TASK DIRECTIONS
Keep only the lines from the start of the data through the line containing "# Each content", and output them exactly.

[Dataset entries]
○ ○ ○ ○ ○ ○ ○

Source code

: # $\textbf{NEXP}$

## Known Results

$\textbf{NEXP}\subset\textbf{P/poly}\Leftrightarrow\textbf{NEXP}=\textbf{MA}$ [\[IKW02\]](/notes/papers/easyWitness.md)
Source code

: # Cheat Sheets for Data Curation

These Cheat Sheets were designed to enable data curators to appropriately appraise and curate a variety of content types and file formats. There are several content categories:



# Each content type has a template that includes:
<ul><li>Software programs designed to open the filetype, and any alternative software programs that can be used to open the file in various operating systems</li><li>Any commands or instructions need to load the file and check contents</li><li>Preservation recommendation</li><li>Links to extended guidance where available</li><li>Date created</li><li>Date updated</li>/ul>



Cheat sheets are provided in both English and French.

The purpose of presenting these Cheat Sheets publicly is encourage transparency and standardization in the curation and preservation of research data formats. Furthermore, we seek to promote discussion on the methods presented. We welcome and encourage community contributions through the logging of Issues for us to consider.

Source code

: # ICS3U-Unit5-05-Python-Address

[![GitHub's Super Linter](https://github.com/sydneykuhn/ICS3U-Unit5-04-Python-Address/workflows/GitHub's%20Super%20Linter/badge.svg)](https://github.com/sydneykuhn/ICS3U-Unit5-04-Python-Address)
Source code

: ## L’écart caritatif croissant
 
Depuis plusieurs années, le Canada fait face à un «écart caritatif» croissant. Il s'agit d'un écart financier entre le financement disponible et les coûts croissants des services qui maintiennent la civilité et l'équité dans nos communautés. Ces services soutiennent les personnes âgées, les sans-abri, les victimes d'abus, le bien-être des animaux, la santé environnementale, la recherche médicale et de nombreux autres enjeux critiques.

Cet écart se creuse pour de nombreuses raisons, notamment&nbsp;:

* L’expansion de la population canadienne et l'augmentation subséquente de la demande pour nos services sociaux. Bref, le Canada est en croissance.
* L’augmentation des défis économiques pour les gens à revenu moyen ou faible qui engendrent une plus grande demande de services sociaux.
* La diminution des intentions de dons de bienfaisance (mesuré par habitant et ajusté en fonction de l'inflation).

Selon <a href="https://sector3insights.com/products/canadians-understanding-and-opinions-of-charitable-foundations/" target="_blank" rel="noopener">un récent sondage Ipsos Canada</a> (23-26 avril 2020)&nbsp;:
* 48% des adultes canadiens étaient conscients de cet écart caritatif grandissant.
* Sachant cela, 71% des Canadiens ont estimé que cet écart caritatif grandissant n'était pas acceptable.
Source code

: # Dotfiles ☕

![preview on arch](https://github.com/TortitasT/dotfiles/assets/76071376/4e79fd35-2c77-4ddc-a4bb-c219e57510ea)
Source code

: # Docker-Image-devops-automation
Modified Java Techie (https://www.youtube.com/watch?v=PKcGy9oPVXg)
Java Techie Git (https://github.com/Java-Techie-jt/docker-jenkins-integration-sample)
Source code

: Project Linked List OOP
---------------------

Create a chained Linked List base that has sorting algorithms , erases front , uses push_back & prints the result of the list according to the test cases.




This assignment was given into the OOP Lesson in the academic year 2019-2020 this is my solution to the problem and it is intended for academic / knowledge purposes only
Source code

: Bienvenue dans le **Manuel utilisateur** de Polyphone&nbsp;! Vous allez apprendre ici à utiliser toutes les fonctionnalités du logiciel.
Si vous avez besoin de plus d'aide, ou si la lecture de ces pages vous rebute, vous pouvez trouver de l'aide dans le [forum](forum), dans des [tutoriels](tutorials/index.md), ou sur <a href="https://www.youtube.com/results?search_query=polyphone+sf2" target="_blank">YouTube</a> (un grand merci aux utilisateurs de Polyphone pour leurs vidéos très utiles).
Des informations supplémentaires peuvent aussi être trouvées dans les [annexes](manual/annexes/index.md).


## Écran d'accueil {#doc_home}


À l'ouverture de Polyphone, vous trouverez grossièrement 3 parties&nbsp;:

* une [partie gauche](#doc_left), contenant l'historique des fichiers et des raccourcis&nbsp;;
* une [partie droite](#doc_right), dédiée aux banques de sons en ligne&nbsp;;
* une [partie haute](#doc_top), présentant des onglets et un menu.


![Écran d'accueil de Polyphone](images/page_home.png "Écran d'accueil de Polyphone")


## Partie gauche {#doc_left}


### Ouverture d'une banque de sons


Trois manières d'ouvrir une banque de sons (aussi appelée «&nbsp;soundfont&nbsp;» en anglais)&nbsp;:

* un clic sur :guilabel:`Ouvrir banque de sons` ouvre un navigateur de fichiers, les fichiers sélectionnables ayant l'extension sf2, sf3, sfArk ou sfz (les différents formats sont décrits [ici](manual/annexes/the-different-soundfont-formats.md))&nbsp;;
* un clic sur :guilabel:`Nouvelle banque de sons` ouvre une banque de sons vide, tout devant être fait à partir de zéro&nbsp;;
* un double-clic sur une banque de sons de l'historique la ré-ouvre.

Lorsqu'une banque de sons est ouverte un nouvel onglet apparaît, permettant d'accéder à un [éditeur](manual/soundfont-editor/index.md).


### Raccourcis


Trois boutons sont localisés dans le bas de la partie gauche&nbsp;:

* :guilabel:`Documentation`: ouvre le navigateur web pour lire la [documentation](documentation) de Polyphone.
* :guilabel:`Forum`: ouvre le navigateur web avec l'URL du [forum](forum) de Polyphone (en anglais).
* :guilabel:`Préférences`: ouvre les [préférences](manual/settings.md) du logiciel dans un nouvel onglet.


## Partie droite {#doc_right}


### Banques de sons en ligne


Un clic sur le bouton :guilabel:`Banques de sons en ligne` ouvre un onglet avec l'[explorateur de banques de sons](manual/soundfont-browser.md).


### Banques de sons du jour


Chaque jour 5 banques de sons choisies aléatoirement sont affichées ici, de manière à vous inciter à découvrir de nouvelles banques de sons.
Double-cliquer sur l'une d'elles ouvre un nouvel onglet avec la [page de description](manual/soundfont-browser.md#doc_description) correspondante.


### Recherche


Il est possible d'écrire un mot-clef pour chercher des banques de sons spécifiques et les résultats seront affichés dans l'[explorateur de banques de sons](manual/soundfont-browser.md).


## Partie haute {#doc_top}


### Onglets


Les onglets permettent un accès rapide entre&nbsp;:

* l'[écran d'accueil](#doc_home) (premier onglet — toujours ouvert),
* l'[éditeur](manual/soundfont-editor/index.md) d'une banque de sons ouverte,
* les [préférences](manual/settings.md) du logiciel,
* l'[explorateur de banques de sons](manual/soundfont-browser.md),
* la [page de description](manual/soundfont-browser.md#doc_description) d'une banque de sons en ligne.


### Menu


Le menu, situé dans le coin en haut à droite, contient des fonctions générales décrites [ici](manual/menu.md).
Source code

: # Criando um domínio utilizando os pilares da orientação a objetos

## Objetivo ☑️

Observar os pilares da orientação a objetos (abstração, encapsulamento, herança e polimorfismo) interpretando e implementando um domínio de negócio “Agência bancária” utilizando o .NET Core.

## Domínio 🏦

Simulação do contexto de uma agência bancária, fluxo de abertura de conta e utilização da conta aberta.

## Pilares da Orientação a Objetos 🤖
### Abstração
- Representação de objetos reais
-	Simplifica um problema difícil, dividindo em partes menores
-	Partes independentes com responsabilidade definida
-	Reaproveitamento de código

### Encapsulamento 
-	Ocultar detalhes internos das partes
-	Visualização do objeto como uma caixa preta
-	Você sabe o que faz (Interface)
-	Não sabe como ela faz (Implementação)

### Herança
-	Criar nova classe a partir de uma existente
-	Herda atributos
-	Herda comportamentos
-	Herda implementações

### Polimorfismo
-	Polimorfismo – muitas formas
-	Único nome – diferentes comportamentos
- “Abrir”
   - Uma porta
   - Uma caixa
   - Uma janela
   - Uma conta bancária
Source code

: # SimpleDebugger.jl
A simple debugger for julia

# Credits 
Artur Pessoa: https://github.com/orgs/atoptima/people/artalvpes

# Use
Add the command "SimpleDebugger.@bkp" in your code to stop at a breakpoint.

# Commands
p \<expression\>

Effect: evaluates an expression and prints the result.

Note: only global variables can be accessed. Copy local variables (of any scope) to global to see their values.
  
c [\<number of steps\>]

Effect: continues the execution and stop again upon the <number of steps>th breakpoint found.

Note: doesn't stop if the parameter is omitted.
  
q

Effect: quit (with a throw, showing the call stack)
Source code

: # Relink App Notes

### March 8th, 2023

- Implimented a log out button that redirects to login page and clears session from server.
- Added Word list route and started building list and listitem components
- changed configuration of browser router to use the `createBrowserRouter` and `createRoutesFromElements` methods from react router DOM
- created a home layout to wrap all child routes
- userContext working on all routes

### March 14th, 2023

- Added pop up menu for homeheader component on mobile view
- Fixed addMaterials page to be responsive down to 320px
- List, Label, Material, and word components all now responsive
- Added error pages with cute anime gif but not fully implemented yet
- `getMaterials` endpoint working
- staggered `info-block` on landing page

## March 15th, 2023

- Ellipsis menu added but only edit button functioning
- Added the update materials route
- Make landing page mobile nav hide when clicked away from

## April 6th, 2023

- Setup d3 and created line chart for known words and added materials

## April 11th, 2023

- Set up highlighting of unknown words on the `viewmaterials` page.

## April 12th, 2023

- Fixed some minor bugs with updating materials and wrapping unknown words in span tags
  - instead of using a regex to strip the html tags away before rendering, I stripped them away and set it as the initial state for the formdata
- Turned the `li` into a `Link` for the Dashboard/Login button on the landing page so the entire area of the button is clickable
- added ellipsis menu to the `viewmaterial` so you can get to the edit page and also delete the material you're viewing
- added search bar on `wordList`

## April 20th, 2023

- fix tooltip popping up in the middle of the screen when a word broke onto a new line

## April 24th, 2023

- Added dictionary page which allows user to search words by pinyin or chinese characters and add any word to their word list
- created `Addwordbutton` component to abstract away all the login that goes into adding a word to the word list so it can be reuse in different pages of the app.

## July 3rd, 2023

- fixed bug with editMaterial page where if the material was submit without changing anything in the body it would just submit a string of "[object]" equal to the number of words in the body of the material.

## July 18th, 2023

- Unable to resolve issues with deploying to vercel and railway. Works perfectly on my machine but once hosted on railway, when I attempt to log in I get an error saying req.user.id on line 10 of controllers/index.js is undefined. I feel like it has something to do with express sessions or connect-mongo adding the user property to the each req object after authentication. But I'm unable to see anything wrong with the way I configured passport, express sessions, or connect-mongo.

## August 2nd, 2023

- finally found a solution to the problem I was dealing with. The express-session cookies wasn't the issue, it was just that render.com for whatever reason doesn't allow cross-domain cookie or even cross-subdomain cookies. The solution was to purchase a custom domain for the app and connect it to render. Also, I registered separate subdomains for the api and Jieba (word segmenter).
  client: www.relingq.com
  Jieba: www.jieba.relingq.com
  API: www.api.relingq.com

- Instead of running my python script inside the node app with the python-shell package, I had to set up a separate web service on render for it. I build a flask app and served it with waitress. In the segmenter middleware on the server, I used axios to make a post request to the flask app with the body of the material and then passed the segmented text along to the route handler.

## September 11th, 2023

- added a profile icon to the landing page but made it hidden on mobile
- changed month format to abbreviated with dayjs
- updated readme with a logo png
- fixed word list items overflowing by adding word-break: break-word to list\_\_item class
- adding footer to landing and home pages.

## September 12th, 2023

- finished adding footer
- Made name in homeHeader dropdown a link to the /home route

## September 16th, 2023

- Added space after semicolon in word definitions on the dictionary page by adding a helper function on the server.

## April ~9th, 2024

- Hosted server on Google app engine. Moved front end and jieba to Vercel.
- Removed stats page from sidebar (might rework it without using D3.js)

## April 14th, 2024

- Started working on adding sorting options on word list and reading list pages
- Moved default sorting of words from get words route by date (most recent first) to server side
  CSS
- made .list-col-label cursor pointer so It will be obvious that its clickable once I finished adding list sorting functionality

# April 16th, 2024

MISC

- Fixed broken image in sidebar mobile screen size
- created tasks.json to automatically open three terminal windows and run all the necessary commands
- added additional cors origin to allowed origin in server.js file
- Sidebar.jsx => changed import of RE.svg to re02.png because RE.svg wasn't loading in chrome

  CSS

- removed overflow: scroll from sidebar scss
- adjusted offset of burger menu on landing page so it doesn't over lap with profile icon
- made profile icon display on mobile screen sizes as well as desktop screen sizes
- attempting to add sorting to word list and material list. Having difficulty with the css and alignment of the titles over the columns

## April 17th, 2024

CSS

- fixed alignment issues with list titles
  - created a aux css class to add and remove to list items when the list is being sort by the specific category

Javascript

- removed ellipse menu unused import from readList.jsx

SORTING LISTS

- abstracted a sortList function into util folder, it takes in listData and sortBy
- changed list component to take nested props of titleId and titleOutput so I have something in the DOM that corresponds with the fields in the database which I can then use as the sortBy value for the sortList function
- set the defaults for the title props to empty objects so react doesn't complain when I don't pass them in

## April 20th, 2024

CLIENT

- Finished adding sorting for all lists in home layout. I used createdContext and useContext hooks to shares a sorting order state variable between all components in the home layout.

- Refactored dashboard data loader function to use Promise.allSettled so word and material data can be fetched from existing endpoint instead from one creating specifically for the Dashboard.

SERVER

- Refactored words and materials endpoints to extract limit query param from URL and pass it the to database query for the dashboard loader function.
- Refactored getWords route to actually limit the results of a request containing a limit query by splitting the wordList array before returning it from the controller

○ ○ ○ ○ ○ ○ ○

ANSWER SPACE
Source code

: # $\textbf{NEXP}$

## Known Results

$\textbf{NEXP}\subset\textbf{P/poly}\Leftrightarrow\textbf{NEXP}=\textbf{MA}$ [\[IKW02\]](/notes/papers/easyWitness.md)
Source code

: # Cheat Sheets for Data Curation

These Cheat Sheets were designed to enable data curators to appropriately appraise and curate a variety of content types and file formats. There are several content categories:



# Each content type has a template that includes:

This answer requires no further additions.